Em nosso relatório, a boa notícia é que os bancos e as empresas chinesas muitas vezes atendem ou até mesmo superam as exigências sociais e ambientais, quando são cobrados pelos governos e/ou pela sociedade civil. Infelizmente, ao invés de controlar os bancos e as empresas, os governos latino-americanos têm intensificado a fiscalização da sociedade civil para garantir que ela não atrapalhe os novos benfeitores.

O Banco Mundial já aprendeu, da maneira mais difícil, que interagir com as comunidades locais e mitigar os impactos ambientais negativos dos grandes projetos de infraestrutura não apenas é importante para a imagem do banco, mas também ajuda a identificar os riscos e proteger os resultados financeiros.

Ao invés de ajudar os governos a aprenderem com estas duras lições e abrir o caminho para uma nova onda de infraestrutura no mundo em desenvolvimento, as organizações da sociedade civil estão se organizando em Lima para protestar contra o que consideram ser uma tentativa do Banco Mundial de enfraquecer suas próprias políticas para competir com a nova arquitetura dos bancos de desenvolvimento.

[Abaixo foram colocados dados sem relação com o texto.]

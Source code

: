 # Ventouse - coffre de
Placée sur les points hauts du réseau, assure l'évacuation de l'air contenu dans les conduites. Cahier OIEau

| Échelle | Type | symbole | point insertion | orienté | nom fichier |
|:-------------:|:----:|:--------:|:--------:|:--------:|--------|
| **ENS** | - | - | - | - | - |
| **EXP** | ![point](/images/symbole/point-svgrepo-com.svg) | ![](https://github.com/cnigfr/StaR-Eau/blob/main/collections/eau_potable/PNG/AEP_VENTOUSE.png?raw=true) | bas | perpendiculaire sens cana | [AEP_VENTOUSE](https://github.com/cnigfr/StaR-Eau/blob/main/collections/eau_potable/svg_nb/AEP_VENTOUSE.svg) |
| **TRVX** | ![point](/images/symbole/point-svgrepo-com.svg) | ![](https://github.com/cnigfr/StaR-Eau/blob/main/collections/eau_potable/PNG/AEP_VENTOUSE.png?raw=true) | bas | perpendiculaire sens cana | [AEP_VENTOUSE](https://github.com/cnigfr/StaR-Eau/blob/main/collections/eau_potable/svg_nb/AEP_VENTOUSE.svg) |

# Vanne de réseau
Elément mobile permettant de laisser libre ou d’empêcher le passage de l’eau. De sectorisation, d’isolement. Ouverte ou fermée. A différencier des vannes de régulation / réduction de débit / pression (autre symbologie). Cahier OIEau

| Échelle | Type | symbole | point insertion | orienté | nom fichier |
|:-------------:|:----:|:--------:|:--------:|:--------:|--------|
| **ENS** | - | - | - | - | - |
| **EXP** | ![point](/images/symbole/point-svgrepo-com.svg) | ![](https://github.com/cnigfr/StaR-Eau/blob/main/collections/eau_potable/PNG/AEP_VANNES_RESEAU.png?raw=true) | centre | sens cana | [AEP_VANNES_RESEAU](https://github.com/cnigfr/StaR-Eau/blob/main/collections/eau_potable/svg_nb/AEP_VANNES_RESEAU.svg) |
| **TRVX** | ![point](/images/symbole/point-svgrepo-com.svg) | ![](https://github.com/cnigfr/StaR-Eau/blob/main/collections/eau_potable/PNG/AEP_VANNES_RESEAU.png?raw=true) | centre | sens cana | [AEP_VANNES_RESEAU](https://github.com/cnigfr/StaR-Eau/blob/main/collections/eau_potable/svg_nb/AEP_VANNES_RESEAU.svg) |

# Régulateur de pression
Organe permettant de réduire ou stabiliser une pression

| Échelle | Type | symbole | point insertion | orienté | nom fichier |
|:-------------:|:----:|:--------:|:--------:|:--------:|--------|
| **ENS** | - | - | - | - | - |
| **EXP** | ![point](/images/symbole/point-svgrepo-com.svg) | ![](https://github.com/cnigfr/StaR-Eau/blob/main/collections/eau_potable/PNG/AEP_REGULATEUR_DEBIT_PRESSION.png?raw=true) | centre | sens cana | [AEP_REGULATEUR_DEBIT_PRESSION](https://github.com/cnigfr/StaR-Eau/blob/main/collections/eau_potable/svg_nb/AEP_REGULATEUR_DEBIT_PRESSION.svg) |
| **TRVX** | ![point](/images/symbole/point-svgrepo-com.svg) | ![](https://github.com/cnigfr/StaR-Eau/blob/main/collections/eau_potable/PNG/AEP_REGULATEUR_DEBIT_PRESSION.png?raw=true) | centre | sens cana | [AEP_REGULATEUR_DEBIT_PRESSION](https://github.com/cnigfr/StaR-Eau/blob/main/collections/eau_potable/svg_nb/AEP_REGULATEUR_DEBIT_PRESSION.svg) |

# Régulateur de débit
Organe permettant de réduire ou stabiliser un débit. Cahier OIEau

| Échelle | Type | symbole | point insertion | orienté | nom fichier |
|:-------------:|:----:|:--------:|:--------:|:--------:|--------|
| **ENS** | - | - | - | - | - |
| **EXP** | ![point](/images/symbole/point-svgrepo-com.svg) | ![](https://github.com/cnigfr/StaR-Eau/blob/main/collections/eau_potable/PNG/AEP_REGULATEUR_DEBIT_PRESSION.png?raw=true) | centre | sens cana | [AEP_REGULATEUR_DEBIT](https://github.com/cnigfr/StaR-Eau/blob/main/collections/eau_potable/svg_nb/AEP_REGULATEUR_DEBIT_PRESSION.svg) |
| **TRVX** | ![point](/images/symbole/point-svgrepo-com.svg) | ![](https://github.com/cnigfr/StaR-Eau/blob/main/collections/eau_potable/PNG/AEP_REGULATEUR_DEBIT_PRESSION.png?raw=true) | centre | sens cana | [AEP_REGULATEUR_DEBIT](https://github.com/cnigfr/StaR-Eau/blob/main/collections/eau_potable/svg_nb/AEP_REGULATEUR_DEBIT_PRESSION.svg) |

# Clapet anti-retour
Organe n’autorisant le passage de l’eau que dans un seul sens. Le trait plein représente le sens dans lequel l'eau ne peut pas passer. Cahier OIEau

Já que o Banco Mundial não pode (e não deve) ganhar dos chineses, ele deveria fazer uma parceria com a arquitetura emergente dos bancos de desenvolvimento, tendo em vista financiar a infraestrutura verde de uma forma socialmente inclusiva e ambientalmente sustentável. Ainda que anuncie planos de trabalhar em conjunto com a China, o Banco Mundial pouco fez para colocar isto em prática, até agora.

Em 2013, os recursos aportados pela China ao Banco Interamericano de Desenvolvimento (BID) foram usados para a criação do Fundo Chinês de Co-Financiamento para América Latina e Caribe— um fundo de US$ 2 bilhões, que rapidamente entrou em ação para dar início à construção de dois parques eólicos no Uruguai. O projeto representa uma promissora combinação entre o capital e a experiência em infraestrutura da China, além da experiência e dos programas de proteção socioambiental do BID na região. Contrastando com as salvaguardas exigidas pelo Banco Mundial, cujo processo para implantação de projetos envolve ciclos de 14-16 meses, podendo impor um custo significativo aos países devedores, os projetos do BID levam metade deste tempo para sair do papel e seus mecanismos de salvaguarda pouco impactam a duração e os custos dos ciclos de projeto.

No entendimento do BID, a América Latina precisará duplicar sua infraestrutura e capacidade de produção energética até 2030, a um custo mínimo de US$ 430 bilhões. O banco também estima que a América Latina poderia produzir mais de seis vezes a capacidade total mundial – não só a da própria região – a partir de seus recursos energéticos solares, eólicos, marinhos, geotérmicos e de biomassa ainda não explorados. A demanda existe, assim como o suprimento necessário para atendê-la – mas falta o financiamento.

Por conta da falta de visão dos governos latino-americanos, da falta de incentivos do setor privado e da nova visão dos Objetivos do Desenvolvimento Sustentável, os bancos de desenvolvimento, entre eles o Banco Mundial, precisam se prontificar a financiar o crescimento verde e inclusivo. Trabalhar em conjunto com os governos e com a sociedade civil dariam ao Banco Mundial uma segunda chance na América Latina.

Esse artigo foi primeiramente publicado pelo LatinAmericaGoesGlobal.